Specify Nonconstant PDE Coefficients

When solving PDEs with nonconstant coefficients, specify these coefficients by using function handles. This example shows how to write functions to represent nonconstant coefficients for PDE problems.

Geometry and Mesh

Create a model.

model = createpde;

Include a unit square geometry in the model.

geometryFromEdges(model,@squareg);

Generate a mesh with a maximum edge length of 0.25. Plot the mesh.

generateMesh(model,Hmax=0.25);
pdemesh(model)

Unit square with a coarse triangular mesh

Function for Nonconstant Coefficient f

Write a function that returns the value $f (x, y) = x^{2} \sin (y)$ for the nonconstant coefficient f. The function must accept two input arguments, location and state. The solvers automatically compute and populate the data in the location and state structure arrays and pass this data to your function.

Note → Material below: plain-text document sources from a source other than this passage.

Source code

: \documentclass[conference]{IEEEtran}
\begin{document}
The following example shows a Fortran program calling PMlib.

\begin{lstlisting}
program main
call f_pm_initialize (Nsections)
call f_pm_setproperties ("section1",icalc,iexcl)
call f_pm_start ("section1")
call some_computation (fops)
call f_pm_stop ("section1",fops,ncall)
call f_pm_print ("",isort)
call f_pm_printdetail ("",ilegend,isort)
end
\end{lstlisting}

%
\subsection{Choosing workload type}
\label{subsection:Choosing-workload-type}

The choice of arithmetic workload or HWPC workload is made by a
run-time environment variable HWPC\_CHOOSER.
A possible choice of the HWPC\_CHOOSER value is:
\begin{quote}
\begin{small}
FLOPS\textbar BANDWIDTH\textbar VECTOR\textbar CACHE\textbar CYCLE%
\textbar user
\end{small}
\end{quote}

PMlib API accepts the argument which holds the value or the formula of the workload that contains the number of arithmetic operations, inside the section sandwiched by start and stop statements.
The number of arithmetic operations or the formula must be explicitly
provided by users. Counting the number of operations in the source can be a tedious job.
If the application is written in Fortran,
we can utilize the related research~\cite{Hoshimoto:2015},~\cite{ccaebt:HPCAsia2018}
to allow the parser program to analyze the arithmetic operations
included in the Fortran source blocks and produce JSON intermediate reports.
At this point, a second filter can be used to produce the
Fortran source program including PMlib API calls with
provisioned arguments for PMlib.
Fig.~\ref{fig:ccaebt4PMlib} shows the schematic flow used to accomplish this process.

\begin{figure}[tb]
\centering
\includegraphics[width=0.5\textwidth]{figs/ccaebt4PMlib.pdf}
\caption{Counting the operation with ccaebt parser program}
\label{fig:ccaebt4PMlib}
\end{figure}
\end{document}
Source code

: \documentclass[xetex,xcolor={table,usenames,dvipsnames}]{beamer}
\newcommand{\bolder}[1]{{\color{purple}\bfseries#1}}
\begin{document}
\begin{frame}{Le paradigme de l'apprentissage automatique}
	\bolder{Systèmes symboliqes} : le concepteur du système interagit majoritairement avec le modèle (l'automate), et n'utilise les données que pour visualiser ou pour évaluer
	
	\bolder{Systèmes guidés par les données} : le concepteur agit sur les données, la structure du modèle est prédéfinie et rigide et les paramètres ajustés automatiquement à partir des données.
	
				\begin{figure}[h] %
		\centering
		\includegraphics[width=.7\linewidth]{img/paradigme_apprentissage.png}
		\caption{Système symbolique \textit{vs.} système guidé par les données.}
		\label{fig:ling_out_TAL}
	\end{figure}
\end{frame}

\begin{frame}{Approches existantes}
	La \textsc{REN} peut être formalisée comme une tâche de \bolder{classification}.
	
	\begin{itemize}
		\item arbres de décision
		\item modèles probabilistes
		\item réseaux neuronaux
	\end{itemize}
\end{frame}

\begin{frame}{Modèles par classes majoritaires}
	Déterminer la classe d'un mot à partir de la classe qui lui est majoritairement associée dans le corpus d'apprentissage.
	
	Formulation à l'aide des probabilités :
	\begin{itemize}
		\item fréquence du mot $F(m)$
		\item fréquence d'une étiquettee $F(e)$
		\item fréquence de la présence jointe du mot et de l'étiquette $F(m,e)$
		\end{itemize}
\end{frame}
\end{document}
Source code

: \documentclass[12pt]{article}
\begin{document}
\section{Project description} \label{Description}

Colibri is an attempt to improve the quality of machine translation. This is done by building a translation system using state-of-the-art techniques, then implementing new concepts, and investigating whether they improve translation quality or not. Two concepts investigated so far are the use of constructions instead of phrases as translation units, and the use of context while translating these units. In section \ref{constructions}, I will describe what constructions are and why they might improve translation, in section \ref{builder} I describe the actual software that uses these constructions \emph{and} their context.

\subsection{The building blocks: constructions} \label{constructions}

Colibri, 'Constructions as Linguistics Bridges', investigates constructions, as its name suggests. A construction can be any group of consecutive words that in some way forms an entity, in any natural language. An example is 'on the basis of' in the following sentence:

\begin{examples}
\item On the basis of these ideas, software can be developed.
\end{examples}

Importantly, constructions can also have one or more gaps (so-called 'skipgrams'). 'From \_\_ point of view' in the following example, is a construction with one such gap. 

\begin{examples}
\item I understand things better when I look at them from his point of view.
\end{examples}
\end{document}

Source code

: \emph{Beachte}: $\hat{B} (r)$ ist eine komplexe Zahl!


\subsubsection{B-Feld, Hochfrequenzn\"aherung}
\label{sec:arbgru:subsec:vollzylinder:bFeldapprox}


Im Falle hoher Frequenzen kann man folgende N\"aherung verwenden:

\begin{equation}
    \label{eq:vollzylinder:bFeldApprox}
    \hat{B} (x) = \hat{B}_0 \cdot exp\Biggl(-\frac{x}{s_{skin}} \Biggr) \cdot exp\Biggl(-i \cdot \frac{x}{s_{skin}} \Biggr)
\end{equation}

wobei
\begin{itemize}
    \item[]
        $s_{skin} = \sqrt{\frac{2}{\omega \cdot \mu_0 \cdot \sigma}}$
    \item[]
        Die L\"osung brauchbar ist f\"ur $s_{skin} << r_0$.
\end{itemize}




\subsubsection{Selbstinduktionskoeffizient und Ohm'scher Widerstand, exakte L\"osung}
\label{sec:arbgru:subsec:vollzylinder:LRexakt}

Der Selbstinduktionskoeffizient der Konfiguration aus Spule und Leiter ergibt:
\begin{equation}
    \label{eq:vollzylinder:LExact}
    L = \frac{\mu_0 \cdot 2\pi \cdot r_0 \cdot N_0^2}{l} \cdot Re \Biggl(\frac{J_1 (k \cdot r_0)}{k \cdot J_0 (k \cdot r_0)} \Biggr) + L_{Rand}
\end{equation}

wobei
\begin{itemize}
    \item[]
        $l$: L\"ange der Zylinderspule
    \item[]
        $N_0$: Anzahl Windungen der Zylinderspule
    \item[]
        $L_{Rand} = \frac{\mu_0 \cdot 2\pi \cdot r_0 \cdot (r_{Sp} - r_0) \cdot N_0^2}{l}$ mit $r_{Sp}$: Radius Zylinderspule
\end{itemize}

To visualize the location data used by the toolbox, add the scatter plot command to your function.

function fcoeff = fcoefffunc(location,state)
    fcoeff = location.x.^2.*sin(location.y);
    scatter(location.x,location.y,".","black");
    hold on
end

Mesh plot with the location data as dot markers specifying each location point

Specify the PDE coefficients using the function that you wrote for the f coefficient.

specifyCoefficients(model,m0,d=0,c=1,a=0,f=@fcoefffunc);

Apply the Dirichlet boundary condition u = 0 for all edges of the square.

applyBoundaryCondition(model,"dirichlet",Edge=1:4,u=0);

Solve the equation and plot the solution.

results = solvepde(model);
figure
pdeplot(model,XYData=results.NodalSolution)

Solution plot with a colorbar

Anonymous Function for a PDE Coefficient

If the dependency of a coefficient on coordinates, time, or solution is simple, you can use an anonymous function to represent the nonconstant PDE coefficient. Thus, you can implement the dependency shown earlier in this example as the fcoefffunc function, as this anonymous function.

f = @(location,state)location.x.^2.*sin(location.y);

Specify the PDE coefficients.

specifyCoefficients(model,m=0,d=0,c=1,a=0,f=f);

Additional Arguments

If a function that represents a nonconstant PDE coefficient requires more arguments than location and state, follow these steps:

Write a function that takes the location and state arguments and the additional arguments.
Wrap that function with an anonymous function that takes only the location and state arguments.

For example, define the coefficient f as $f (x, y) = a x^{2} \sin (b y) + c$ . First, write the function that takes the arguments a, b, and c in addition to the location and state arguments.

function fcoeff = fcoefffunc_abc(location,state,a,b,c)
    fcoeff = a*location.x.^2.*sin(b*location.y) + c;    
end

Because functions defining nonconstant coefficients must have exactly two arguments, wrap the fcoefffunc_abc function with an anonymous function.

fcoefffunc_add_args = ...
@(location,state) fcoefffunc_abc(location,state,1,2,3);

Now you can use fcoefffunc_add_args to specify the coefficient f.

specifyCoefficients(model,m=0,d=0,c=1,a=0,f=fcoefffunc_add_args);